You all are like dogs at Mr. Vick's house: Love the master. Hate the competition.

@Colin Clifford

Actully, I'd be on his side. I'd love to sit next to Silent Bob! XD

Seriously, I'd love to chat to him talk to him about his movies. Ya know, be friendly an' talk.

But really, I'd rather sit next to a nice (yet chubby) smart guy than a regular weighted guy who is aggressive with the shoulder rest or rude.

hmmm... see an opportunity to get your Q rating up there a bit, didja big boy? pathetic

He should go on Celebrity Fit Club and try again

Why can't the LA TImes report news? What sources is Leslie Gornstein using to buttress her assertion that the man fit well in his seat and that "there was a fatter guy on the same plane"? Look at this man's picture.

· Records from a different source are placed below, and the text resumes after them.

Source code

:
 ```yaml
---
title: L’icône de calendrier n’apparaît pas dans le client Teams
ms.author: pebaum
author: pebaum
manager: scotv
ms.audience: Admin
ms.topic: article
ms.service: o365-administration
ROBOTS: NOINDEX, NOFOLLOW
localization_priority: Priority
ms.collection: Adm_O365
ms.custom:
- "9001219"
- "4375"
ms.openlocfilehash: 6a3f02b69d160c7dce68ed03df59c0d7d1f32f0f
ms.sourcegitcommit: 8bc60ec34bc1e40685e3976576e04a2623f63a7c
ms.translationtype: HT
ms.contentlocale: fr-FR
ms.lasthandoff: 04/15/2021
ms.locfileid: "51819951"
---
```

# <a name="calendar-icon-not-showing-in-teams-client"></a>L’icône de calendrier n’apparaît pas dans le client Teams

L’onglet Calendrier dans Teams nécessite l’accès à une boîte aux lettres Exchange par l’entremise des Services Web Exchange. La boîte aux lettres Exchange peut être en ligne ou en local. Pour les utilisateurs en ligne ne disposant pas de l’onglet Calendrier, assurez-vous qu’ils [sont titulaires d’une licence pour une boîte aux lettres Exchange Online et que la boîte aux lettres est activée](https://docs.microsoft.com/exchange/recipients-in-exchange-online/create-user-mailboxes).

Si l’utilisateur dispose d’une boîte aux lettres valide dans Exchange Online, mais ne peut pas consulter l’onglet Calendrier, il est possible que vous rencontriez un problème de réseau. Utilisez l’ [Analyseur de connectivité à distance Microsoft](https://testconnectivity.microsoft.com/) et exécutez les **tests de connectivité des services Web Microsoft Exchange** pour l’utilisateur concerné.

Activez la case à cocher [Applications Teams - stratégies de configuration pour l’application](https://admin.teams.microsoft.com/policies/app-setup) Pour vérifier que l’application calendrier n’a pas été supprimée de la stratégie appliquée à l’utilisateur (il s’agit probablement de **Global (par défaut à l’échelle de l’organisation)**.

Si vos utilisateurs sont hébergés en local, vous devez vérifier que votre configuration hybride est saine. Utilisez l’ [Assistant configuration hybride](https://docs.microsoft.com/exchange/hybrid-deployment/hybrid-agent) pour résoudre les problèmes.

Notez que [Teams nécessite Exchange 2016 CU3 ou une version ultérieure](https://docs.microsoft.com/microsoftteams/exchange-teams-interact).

He's huge. There is no way he fit well into a SW AIrlines seat. Put those cookies down, Leslie, pull up your sweatpants, and GET REAL.

I can't stand sitting next to thees people who think they can fit into a seat, and how comfortable am I sitting next to them. Buy 2 Seats

Fat people are like smokers, they think their choice to eat/smoke only affects them and not those next to them. Not so. One time I sat next to a fat person who was quelling over and under the arm rest and I felt completely claustrophobic. It took them so long to sit down that I didn't ask them to stand up so I could pee. Instead I held it and had a stomach ache for two days. Aside from that the fat (obese) person was stinky and kept leaning forward to eat the food from their carry on between their ankles and each forward bend sent more flesh in my direction. It was worst flight in my life. Luckily it was a short flight. Fat people need to get it together by realizing they don't live in a vacuum. Their fat is a pain to everyone around them. Especially in the air!!

the reason the "fatter guy" stayed on was because he wasn't a STAND BY customer. He had more right to his two seats than Kevin Smith did. Kevin Smith is still awesome though lol

"Safety risks" aren't the only legitimate reason for removing fat people from airplanes. Other passengers paid hundreds of dollars for tickets so that, at the very least, they could sit comfortably in their own seats. If Smith's fat spills over into the adjacent seats, passengers aren't getting what they paid for. If this poll's authors wanted an accurate representation of how people felt, they would simply ask how many people felt airlines had the right to remove overweight people. This poll is designed to give people who support Southwest no option that represents their feelings, so they won't vote. Thus the results are artificially skewed against Southwest.

This blog also accepts Smith's unconfirmed assertions that a fatter man rode the plane, and that Smith himself would fit comfortably in one seat. This strikes me as irresponsible journalism. Smith claims he declined to ask why he was turned away, while a fatter man was not, because he didn't want to throw the fatter man "under the plane." This is a funny story, but not a reliable source for a legitimate newspaper. Even if there was another fat man, there is no reason to assume Southwest discriminated against Smith. Perhaps the Southwest employee, who has to judge these things on the spur of the moment, merely thought Smith was fatter, or didn't notice the other man.

Smith's assertion that he fits comfortably in one seat is belied by the fact that he always buys two seats when he flies Southwest. Why would he do so, unless he knew that riding in one seat would cause problems? At the very least, Smith knew either that he may cause discomfort to an adjacent passenger, or that Southwest may not let him ride in one seat. He had fair warning.

These airline policies provide one of the few remaining incentives, meager though it may be, for fat people to lose weight. It will be a shame if rising sensitivity and political correctness end up making it comfortable for fat people to remain fat, while the rest of the U.S. suffers through awkward flights -- not to mention inflated health care costs -- due to their indulgence.